Run the below nslookup command

/ # nslookup kubernetes.default.svc.cluster.localOutput:Server:         10.96.0.10
Address: 10.96.0.10#53
*** Can't find kubernetes.default.svc.cluster.local: No answer

But the output seems to be showing that the resolution is not happening as expected. we suspected that something went bad with CoreDNS pods.

Then we came to know that some times busybox cannot do the proper dns resolution as the dns tools

so we spun a new pod which has the dns tools

kubectl run -it --rm --restart=Never --image=infoblox/dnstools:latest dnstools

Run the below nslookup command.

dnstools# nslookup kubernetes.default.svc.cluster.localOutput:Server:  10.96.0.10
Address: 10.96.0.10#53
Name: kubernetes.default.svc.cluster.local
Address: 10.96.0.1

The above output shows that dns resolution is happening.

But even after the network issue was resolved the issue in CoreDNS pods still exists.

Identifying the Issue

Our investigation into the DNS resolution issue unfolded as follows:

  • Monitoring with Datadog: Upon receiving the Alerts , we focused on CPU and memory utilization across Kubernetes nodes.
  • Detecting Abnormal Compute Usage: Datadog revealed an anomaly in CPU consumption on one of the nodes hosting CoreDNS pods.

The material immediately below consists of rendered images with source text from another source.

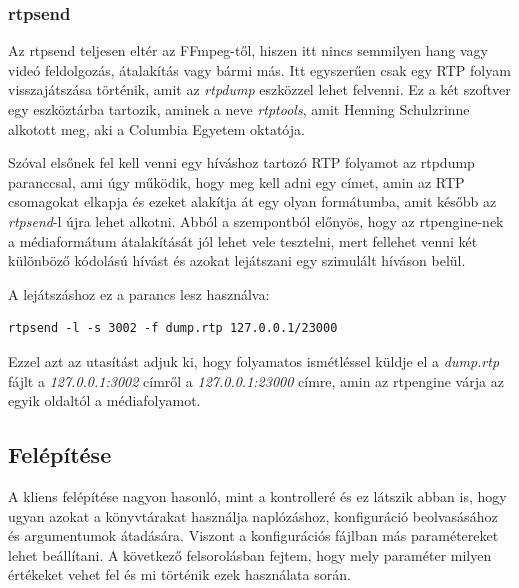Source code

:\subsubsection{rtpsend}

Az rtpsend \cite{rtpsend} teljesen eltér az FFmpeg-től, hiszen itt nincs semmilyen hang vagy videó
feldolgozás, átalakítás vagy bármi más. Itt egyszerűen csak egy RTP folyam visszajátszása
történik, amit az \textit{rtpdump} eszközzel lehet felvenni. Ez a két szoftver egy 
eszköztárba tartozik, aminek a neve \textit{rtptools}, amit Henning Schulzrinne
alkotott meg, aki a Columbia Egyetem oktatója.

Szóval elsőnek fel kell venni egy híváshoz tartozó RTP folyamot az rtpdump paranccsal,
ami úgy működik, hogy meg kell adni egy címet, amin az RTP csomagokat elkapja és 
ezeket alakítja át egy olyan formátumba, amit később az \textit{rtpsend}-l újra
lehet alkotni. Abból a szempontból előnyös, hogy az rtpengine-nek a médiaformátum
átalakítását jól lehet vele tesztelni, mert fellehet venni két különböző kódolású
hívást és azokat lejátszani egy szimulált híváson belül.

A lejátszáshoz ez a parancs lesz használva: 

\begin{lstlisting}[caption=RTP folyam generálásda rtpsend segítségével, label=lst:rtpsend]
rtpsend -l -s 3002 -f dump.rtp 127.0.0.1/23000
\end{lstlisting}

Ezzel azt az utasítást adjuk ki, hogy folyamatos ismétléssel küldje el a 
\textit{dump.rtp} fájlt a \textit{127.0.0.1:3002} címről a \textit{127.0.0.1:23000}
címre, amin az rtpengine várja az egyik oldaltól a médiafolyamot.

\subsection{Felépítése}

A kliens felépítése nagyon hasonló, mint a kontrolleré és ez látszik abban is, hogy
ugyan azokat a könyvtárakat használja naplózáshoz, konfiguráció beolvasásához és
argumentumok átadására. Viszont a konfigurációs fájlban más paramétereket lehet 
beállítani. A következő felsorolásban fejtem, hogy mely paraméter milyen értékeket 
vehet fel és mi történik ezek használata során. 

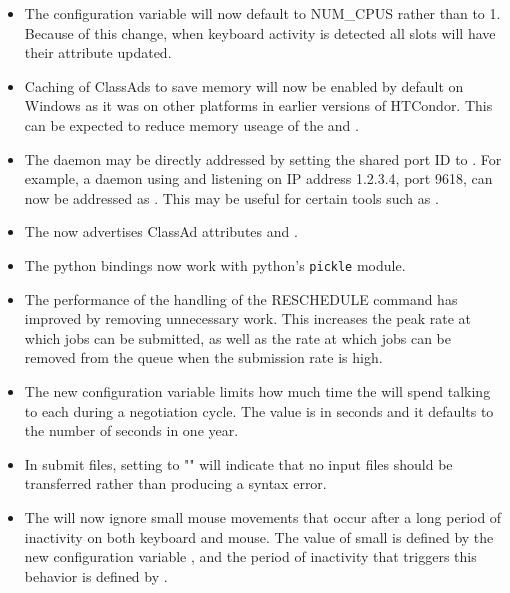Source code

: \begin{itemize}

\item The configuration variable  will now
default to NUM_CPUS rather than to 1.  Because of this change, when keyboard
activity is detected all slots will have their 
attribute updated.

\item Caching of ClassAds to save memory will now be enabled by default on
Windows as it was on other platforms in earlier versions of HTCondor.  This
can be expected to reduce memory useage of the  and .

\item The  daemon may be directly addressed by setting
the shared port ID to .
For example, a daemon using  and listening
on IP address 1.2.3.4, port 9618,
can now be addressed as .
This may be useful for certain tools such as .

\item The  now advertises ClassAd attributes
 and .

\item The python bindings now work with python's \texttt{pickle} module.

\item The performance of the  handling of the RESCHEDULE
command has improved by removing unnecessary work.
This increases the peak rate at which jobs can be submitted,
as well as the rate at which jobs can be removed from the queue
when the submission rate is high.

\item The new configuration variable
 limits how much time the
 will spend talking to each  during a
negotiation cycle.
The value is in seconds and it defaults to the number of seconds in one year.

\item In submit files, setting  to "" will indicate
that no input files should be transferred rather than producing a syntax error.

\item The  will now ignore small mouse movements that occur after a long
period of inactivity on both keyboard and mouse.  The value of small is defined by the new
configuration variable , and the period of inactivity
that triggers this behavior is defined by .


\end{itemize}
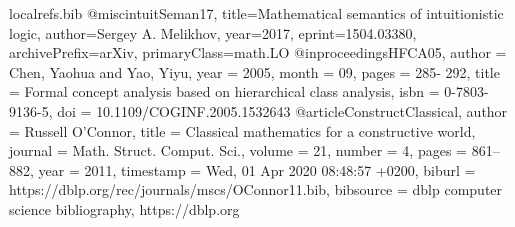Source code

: \begin{filecontents}{localrefs.bib}
@misc{intuitSeman17,
      title={Mathematical semantics of intuitionistic logic}, 
      author={Sergey A. Melikhov},
      year={2017},
      eprint={1504.03380},
      archivePrefix={arXiv},
      primaryClass={math.LO}
}
@inproceedings{HFCA05,
author = {Chen, Yaohua and Yao, Yiyu},
year = {2005},
month = {09},
pages = {285- 292},
title = {Formal concept analysis based on hierarchical class analysis},
isbn = {0-7803-9136-5},
doi = {10.1109/COGINF.2005.1532643}
}
@article{ConstructClassical,
  author    = {Russell O'Connor},
  title     = {Classical mathematics for a constructive world},
  journal   = {Math. Struct. Comput. Sci.},
  volume    = {21},
  number    = {4},
  pages     = {861--882},
  year      = {2011},
  timestamp = {Wed, 01 Apr 2020 08:48:57 +0200},
  biburl    = {https://dblp.org/rec/journals/mscs/OConnor11.bib},
  bibsource = {dblp computer science bibliography, https://dblp.org}
}
\end{filecontents}

\documentclass[]{llncs}
%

This unusual spike indicated that CoreDNS was monopolizing CPU resources, potentially starving other critical processes.
  • Verification on the VM: To delve deeper, we accessed the affected VM directly. Here, we observed that the number of CoreDNS child processes had reached its maximum limit, indicating a resource exhaustion issue.

Mitigation Steps:

  • Restarting the Pod: As an immediate measure, we restarted the CoreDNS pod. Scheduler scheduled the pod in a new node, thereby resuming the dns calls in the cluster.
  • Removing the Starving Node: Subsequently, we decommissioned the node experiencing resource starvation from the Kubernetes cluster. This step prevented further disruptions and ensured other pods continued to operate smoothly.

--

--